## Problem statement
An exact copy of the listing below is the answer, with the pictures removed.

Start of Records to use

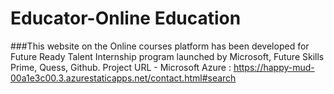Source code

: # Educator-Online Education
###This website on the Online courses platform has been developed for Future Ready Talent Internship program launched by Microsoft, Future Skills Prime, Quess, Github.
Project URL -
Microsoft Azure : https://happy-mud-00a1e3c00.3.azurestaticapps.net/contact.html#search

End of Records to use

## Task response
Source code

: # Educator-Online Education
###This website on the Online courses platform has been developed for Future Ready Talent Internship program launched by Microsoft, Future Skills Prime, Quess, Github.
Project URL -
Microsoft Azure : https://happy-mud-00a1e3c00.3.azurestaticapps.net/contact.html#search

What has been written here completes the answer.